##### DATA TO PROCESS #####
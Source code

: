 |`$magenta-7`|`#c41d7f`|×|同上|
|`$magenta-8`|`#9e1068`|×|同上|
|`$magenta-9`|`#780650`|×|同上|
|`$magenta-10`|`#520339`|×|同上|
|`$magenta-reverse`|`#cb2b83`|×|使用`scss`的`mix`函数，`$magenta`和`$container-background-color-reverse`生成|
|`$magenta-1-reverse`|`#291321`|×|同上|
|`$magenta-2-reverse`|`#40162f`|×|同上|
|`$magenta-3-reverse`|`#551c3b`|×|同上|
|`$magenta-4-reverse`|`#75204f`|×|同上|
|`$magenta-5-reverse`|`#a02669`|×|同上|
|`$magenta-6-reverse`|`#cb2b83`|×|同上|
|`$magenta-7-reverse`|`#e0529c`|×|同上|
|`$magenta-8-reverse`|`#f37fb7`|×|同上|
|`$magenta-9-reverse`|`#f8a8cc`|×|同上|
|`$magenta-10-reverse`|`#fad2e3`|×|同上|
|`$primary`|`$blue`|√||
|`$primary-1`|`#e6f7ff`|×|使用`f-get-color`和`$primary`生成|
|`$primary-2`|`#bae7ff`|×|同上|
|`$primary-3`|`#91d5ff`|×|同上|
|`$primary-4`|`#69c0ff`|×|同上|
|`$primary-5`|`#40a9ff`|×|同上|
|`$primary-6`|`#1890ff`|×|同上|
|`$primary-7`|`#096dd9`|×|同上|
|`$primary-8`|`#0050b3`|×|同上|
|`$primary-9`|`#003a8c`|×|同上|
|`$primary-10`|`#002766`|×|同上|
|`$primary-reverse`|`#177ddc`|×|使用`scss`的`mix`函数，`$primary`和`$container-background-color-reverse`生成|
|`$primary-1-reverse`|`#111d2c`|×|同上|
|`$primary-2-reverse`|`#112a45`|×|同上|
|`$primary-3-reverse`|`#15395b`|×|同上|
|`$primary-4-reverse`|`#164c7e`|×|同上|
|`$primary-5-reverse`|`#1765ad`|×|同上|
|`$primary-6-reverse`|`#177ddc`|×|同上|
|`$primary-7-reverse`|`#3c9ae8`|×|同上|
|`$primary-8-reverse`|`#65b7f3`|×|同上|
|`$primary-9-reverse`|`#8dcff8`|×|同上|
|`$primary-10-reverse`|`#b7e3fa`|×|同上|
#####
##### DATA TO PROCESS #####
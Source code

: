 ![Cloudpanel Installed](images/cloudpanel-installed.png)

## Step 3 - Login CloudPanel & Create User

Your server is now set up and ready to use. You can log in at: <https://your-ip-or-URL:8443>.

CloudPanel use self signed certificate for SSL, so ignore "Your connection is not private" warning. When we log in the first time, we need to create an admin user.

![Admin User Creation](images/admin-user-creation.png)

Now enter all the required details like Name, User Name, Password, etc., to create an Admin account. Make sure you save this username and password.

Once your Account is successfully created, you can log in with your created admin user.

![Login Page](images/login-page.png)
#####
##### DATA TO PROCESS #####
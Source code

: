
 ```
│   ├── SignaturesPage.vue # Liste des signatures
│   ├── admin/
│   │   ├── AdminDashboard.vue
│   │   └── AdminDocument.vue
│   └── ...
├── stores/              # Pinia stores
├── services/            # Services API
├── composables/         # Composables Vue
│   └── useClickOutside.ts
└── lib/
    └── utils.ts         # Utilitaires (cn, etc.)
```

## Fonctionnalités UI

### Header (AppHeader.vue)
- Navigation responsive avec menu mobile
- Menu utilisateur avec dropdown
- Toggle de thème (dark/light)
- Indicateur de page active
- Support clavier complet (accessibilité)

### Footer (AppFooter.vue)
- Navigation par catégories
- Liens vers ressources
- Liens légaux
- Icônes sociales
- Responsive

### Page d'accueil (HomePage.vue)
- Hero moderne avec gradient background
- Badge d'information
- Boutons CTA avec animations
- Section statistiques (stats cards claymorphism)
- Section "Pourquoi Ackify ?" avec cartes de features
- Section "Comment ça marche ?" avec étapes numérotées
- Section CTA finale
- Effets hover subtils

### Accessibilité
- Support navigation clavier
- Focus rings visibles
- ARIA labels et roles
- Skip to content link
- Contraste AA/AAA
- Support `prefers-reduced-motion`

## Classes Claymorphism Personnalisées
#####
__REQUIRED WORK__.
What you give back should be only the lines of the records above, starting at the line with "### Page d'accueil (HomePage.vue)" and ending at the line with "## Classes Claymorphism Personnalisées", restated word for word.

__TASK OUTPUT__.
### Page d'accueil (HomePage.vue)
- Hero moderne avec gradient background
- Badge d'information
- Boutons CTA avec animations
- Section statistiques (stats cards claymorphism)
- Section "Pourquoi Ackify ?" avec cartes de features
- Section "Comment ça marche ?" avec étapes numérotées
- Section CTA finale
- Effets hover subtils

### Accessibilité
- Support navigation clavier
- Focus rings visibles
- ARIA labels et roles
- Skip to content link
- Contraste AA/AAA
- Support `prefers-reduced-motion`

## Classes Claymorphism Personnalisées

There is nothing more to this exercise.